## SUPPLIED DATA
<<<<

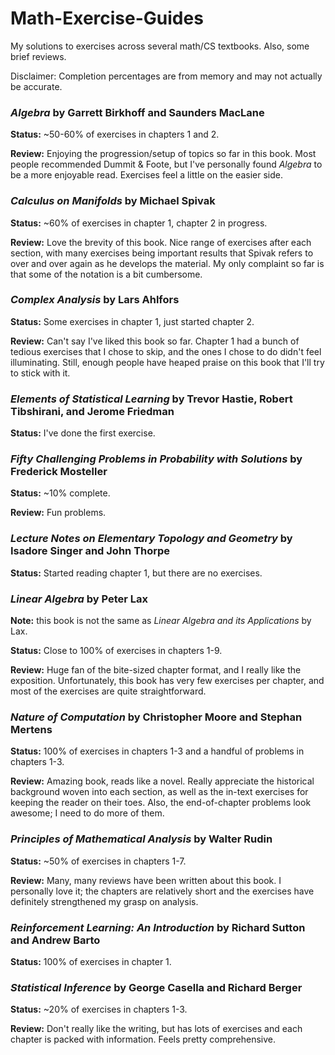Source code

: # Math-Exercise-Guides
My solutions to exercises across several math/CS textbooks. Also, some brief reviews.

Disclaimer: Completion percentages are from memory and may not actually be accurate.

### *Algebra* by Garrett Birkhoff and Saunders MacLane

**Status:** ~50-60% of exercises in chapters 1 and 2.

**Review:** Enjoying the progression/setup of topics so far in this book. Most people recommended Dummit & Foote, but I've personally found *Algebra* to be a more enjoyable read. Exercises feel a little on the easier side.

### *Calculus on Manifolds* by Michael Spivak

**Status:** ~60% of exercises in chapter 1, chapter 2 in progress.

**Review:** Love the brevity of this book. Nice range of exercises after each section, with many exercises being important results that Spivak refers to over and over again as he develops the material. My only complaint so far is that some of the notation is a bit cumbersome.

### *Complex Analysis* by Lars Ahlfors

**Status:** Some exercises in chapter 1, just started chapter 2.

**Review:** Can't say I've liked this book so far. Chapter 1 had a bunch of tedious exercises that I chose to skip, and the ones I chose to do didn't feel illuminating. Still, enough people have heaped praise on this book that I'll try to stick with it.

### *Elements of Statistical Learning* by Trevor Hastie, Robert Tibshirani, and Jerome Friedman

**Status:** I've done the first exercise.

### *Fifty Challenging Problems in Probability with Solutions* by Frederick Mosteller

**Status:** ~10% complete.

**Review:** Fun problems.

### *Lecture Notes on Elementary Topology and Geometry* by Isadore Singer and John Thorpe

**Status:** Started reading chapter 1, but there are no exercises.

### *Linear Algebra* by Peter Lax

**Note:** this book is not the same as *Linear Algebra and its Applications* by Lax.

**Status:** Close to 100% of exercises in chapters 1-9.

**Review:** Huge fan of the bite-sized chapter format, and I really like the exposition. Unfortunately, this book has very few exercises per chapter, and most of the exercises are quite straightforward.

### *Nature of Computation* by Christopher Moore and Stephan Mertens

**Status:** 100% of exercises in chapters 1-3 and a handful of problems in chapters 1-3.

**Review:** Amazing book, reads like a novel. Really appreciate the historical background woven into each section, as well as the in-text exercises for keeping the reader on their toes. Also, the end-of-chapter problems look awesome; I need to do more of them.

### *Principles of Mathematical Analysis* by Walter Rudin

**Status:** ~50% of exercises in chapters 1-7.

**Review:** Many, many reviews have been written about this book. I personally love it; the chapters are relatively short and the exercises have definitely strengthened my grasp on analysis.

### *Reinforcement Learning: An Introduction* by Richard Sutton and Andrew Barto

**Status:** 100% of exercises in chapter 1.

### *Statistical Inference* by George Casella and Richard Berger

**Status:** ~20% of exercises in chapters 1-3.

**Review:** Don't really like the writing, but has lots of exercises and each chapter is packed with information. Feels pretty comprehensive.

>>>>

## REQUIRED WORK
The data shown above must be printed again exactly, with no images included.

## EXERCISE RESULT
Source code

: # Math-Exercise-Guides
My solutions to exercises across several math/CS textbooks. Also, some brief reviews.

Disclaimer: Completion percentages are from memory and may not actually be accurate.

### *Algebra* by Garrett Birkhoff and Saunders MacLane

**Status:** ~50-60% of exercises in chapters 1 and 2.

**Review:** Enjoying the progression/setup of topics so far in this book. Most people recommended Dummit & Foote, but I've personally found *Algebra* to be a more enjoyable read. Exercises feel a little on the easier side.

### *Calculus on Manifolds* by Michael Spivak

**Status:** ~60% of exercises in chapter 1, chapter 2 in progress.

**Review:** Love the brevity of this book. Nice range of exercises after each section, with many exercises being important results that Spivak refers to over and over again as he develops the material. My only complaint so far is that some of the notation is a bit cumbersome.

### *Complex Analysis* by Lars Ahlfors

**Status:** Some exercises in chapter 1, just started chapter 2.

**Review:** Can't say I've liked this book so far. Chapter 1 had a bunch of tedious exercises that I chose to skip, and the ones I chose to do didn't feel illuminating. Still, enough people have heaped praise on this book that I'll try to stick with it.

### *Elements of Statistical Learning* by Trevor Hastie, Robert Tibshirani, and Jerome Friedman

**Status:** I've done the first exercise.

### *Fifty Challenging Problems in Probability with Solutions* by Frederick Mosteller

**Status:** ~10% complete.

**Review:** Fun problems.

### *Lecture Notes on Elementary Topology and Geometry* by Isadore Singer and John Thorpe

**Status:** Started reading chapter 1, but there are no exercises.

### *Linear Algebra* by Peter Lax

**Note:** this book is not the same as *Linear Algebra and its Applications* by Lax.

**Status:** Close to 100% of exercises in chapters 1-9.

**Review:** Huge fan of the bite-sized chapter format, and I really like the exposition. Unfortunately, this book has very few exercises per chapter, and most of the exercises are quite straightforward.

### *Nature of Computation* by Christopher Moore and Stephan Mertens

**Status:** 100% of exercises in chapters 1-3 and a handful of problems in chapters 1-3.

**Review:** Amazing book, reads like a novel. Really appreciate the historical background woven into each section, as well as the in-text exercises for keeping the reader on their toes. Also, the end-of-chapter problems look awesome; I need to do more of them.

### *Principles of Mathematical Analysis* by Walter Rudin

**Status:** ~50% of exercises in chapters 1-7.

**Review:** Many, many reviews have been written about this book. I personally love it; the chapters are relatively short and the exercises have definitely strengthened my grasp on analysis.

### *Reinforcement Learning: An Introduction* by Richard Sutton and Andrew Barto

**Status:** 100% of exercises in chapter 1.

### *Statistical Inference* by George Casella and Richard Berger

**Status:** ~20% of exercises in chapters 1-3.

**Review:** Don't really like the writing, but has lots of exercises and each chapter is packed with information. Feels pretty comprehensive.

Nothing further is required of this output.